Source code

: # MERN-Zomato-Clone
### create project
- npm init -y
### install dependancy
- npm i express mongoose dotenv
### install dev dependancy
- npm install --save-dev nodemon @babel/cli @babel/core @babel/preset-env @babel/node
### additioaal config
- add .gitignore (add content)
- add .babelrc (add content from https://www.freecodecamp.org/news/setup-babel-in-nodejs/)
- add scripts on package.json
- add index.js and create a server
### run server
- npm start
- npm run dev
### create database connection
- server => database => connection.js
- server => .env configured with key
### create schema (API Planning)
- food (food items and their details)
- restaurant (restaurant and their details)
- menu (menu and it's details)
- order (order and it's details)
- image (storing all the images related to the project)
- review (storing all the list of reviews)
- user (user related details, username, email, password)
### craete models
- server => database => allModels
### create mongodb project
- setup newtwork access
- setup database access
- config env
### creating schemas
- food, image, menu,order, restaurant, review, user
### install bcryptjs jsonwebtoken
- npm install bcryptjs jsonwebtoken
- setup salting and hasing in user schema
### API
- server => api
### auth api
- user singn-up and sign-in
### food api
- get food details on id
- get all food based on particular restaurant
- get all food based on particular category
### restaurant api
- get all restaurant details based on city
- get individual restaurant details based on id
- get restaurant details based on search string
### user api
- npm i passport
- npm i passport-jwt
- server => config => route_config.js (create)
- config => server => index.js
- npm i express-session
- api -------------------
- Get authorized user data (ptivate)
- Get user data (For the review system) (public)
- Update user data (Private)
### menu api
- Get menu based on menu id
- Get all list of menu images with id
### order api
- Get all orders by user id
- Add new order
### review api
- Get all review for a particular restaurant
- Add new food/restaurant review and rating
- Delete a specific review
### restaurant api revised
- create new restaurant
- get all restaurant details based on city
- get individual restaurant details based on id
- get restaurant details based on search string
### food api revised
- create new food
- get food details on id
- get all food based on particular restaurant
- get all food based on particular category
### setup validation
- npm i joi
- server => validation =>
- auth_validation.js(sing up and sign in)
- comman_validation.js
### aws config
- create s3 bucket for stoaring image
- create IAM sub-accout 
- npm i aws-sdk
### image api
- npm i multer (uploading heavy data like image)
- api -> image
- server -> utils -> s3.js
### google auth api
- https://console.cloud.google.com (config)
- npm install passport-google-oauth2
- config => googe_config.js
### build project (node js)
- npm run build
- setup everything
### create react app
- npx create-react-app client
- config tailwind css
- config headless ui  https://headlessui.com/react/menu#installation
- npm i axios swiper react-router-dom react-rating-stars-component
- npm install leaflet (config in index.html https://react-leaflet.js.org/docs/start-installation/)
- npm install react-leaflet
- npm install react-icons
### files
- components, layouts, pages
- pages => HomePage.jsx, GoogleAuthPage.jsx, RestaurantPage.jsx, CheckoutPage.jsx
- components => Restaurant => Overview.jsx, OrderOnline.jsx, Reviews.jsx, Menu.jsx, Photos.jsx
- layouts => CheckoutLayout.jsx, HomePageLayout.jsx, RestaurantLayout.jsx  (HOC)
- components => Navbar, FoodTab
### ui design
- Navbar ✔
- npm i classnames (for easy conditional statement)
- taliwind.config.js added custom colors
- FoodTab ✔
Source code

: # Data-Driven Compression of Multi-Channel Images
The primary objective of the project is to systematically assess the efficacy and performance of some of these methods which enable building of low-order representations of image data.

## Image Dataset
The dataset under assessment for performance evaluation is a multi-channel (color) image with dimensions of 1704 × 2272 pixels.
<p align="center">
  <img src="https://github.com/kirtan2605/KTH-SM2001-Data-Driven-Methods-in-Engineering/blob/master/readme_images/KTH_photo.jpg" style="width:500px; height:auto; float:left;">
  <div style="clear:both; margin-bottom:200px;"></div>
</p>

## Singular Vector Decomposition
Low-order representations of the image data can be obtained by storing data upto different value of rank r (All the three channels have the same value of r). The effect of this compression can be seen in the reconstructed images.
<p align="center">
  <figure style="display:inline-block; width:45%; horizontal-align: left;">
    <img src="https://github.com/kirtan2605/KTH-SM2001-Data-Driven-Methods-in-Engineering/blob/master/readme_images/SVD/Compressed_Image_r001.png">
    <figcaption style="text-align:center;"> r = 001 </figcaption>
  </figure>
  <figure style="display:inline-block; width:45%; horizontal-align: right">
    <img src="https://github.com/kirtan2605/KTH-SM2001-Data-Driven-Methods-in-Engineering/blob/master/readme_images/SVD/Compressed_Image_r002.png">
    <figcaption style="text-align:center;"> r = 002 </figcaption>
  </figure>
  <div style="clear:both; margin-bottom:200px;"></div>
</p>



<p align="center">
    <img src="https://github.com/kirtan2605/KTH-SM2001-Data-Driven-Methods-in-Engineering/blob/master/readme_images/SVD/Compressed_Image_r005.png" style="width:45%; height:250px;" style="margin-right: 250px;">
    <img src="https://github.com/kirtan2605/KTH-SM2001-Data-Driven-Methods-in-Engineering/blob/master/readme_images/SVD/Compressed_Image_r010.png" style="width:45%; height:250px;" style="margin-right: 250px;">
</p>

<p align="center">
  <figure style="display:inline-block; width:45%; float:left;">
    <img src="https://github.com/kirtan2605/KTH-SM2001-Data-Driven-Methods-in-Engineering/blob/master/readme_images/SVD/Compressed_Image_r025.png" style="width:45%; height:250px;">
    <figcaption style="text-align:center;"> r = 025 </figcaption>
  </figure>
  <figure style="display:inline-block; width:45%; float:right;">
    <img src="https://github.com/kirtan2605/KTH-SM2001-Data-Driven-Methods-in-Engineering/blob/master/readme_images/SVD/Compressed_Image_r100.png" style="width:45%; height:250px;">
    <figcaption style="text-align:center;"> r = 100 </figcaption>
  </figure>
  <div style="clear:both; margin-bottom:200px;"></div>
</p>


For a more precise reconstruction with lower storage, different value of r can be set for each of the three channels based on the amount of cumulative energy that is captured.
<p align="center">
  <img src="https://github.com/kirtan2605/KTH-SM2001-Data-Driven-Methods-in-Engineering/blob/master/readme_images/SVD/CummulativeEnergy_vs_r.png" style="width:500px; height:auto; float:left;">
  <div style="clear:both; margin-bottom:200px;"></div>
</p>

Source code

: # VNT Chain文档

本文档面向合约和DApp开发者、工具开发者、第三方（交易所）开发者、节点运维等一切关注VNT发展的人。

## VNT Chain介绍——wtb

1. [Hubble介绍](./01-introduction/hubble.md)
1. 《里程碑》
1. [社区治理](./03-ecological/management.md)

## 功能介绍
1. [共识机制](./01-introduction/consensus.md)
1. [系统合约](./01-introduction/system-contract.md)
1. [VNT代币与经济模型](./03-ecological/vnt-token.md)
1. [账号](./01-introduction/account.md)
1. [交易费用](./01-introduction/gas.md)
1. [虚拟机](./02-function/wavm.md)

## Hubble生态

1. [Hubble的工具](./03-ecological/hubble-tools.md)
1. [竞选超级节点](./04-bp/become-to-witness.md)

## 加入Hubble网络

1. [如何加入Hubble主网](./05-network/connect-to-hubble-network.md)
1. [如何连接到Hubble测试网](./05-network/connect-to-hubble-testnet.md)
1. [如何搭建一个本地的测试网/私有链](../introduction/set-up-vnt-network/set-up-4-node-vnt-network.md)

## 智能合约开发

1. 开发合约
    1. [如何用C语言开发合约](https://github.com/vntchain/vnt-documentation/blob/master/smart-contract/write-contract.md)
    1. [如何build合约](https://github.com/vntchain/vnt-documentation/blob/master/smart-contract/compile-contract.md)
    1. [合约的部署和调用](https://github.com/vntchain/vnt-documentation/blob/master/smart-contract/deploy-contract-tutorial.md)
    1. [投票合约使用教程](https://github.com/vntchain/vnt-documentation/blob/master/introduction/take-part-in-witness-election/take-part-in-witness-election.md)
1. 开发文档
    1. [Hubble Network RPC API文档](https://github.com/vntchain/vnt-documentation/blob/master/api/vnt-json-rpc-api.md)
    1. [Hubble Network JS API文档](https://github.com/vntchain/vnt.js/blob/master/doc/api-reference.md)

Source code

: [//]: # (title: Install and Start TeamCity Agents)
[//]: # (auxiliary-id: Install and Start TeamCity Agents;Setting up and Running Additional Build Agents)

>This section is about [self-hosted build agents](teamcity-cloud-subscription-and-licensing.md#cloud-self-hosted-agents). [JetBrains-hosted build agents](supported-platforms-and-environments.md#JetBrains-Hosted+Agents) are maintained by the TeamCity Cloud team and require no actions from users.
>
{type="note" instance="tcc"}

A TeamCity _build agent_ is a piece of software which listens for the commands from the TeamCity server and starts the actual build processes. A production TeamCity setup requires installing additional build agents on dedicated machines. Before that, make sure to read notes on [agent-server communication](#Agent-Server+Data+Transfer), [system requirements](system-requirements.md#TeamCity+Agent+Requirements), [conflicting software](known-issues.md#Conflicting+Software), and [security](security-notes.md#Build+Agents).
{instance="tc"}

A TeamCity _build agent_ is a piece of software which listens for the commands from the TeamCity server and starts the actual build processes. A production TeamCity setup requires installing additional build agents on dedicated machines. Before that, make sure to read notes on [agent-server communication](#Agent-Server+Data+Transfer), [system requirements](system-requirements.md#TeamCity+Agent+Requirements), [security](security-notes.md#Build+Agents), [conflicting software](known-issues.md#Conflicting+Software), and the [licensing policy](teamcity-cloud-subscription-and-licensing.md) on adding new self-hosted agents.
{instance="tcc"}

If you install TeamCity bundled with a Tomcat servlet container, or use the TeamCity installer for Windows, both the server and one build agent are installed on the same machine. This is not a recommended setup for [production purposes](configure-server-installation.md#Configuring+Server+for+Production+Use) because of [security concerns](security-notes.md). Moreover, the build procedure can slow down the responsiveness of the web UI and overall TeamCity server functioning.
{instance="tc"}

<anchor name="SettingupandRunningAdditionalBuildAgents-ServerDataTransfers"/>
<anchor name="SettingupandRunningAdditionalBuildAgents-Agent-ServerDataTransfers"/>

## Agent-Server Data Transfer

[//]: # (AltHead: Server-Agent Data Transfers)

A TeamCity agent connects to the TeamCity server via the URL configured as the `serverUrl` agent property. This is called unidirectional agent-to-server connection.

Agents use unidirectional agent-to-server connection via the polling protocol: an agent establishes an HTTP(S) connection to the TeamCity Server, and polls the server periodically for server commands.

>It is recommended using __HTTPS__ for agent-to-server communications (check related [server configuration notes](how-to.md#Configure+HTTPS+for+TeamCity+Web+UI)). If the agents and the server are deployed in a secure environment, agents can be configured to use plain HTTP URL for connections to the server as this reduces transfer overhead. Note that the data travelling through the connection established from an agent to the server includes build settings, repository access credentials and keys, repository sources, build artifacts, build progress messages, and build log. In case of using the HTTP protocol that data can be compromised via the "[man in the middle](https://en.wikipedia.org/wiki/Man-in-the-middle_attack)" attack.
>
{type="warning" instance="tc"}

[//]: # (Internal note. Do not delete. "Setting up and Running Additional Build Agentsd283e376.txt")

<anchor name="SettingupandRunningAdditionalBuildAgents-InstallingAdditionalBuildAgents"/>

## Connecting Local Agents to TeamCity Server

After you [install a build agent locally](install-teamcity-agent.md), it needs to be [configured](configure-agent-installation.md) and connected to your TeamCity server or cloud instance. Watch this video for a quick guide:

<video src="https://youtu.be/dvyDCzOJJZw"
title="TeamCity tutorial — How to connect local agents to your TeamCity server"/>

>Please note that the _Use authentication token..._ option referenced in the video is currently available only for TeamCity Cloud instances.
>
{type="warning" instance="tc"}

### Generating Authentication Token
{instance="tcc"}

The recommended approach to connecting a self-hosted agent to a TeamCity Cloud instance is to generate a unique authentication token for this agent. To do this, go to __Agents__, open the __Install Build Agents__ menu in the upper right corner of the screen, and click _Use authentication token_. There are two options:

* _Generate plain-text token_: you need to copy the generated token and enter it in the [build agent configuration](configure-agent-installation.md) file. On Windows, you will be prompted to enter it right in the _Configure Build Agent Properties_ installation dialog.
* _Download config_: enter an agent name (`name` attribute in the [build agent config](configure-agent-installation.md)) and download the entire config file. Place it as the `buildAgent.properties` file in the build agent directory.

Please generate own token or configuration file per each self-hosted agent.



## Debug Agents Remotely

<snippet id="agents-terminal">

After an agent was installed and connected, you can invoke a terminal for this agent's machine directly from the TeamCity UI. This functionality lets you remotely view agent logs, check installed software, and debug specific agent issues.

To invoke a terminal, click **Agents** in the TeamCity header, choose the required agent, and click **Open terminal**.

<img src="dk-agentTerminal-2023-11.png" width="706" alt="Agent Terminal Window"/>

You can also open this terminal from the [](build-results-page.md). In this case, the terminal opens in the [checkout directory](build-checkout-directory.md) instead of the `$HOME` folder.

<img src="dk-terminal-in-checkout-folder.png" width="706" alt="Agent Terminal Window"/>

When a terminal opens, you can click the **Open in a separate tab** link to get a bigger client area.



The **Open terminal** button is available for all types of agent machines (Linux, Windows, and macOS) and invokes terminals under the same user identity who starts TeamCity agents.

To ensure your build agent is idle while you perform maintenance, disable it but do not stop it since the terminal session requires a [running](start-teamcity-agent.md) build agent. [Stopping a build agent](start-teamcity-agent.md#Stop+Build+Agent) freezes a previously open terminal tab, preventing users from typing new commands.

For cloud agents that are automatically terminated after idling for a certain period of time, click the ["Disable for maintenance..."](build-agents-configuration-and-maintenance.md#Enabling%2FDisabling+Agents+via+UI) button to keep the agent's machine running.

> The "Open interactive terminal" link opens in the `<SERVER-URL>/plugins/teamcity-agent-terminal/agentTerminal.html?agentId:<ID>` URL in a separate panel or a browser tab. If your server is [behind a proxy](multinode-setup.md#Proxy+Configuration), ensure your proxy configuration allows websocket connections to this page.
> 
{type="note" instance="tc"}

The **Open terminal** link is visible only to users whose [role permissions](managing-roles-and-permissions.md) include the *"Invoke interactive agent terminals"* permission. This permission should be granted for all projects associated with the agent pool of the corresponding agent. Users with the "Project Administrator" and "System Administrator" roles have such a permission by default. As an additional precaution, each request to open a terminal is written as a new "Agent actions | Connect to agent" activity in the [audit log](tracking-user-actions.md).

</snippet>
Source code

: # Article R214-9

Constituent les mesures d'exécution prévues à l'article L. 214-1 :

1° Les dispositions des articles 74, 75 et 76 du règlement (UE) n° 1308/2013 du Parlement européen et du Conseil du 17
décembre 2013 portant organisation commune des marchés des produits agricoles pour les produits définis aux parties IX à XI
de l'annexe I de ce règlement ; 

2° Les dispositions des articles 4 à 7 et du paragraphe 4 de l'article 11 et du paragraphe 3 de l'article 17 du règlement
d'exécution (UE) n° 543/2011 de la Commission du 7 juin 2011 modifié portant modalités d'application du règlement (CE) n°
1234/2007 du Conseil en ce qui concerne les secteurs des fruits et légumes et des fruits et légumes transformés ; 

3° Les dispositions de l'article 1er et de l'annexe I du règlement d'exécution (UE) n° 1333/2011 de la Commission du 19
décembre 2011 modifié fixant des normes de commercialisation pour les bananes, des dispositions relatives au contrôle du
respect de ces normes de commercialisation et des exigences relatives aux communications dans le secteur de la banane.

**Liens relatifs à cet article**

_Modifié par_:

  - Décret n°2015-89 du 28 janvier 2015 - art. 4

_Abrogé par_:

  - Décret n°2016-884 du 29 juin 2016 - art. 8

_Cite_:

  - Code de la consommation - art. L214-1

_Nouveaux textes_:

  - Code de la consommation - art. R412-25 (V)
****
EXERCISE INSTRUCTIONS
Scan the material above for the word "Please". Copy each line where it occurs.

SOLUTION TO THE EXERCISE
>Please note that the _Use authentication token..._ option referenced in the video is currently available only for TeamCity Cloud instances.
Please generate own token or configuration file per each self-hosted agent.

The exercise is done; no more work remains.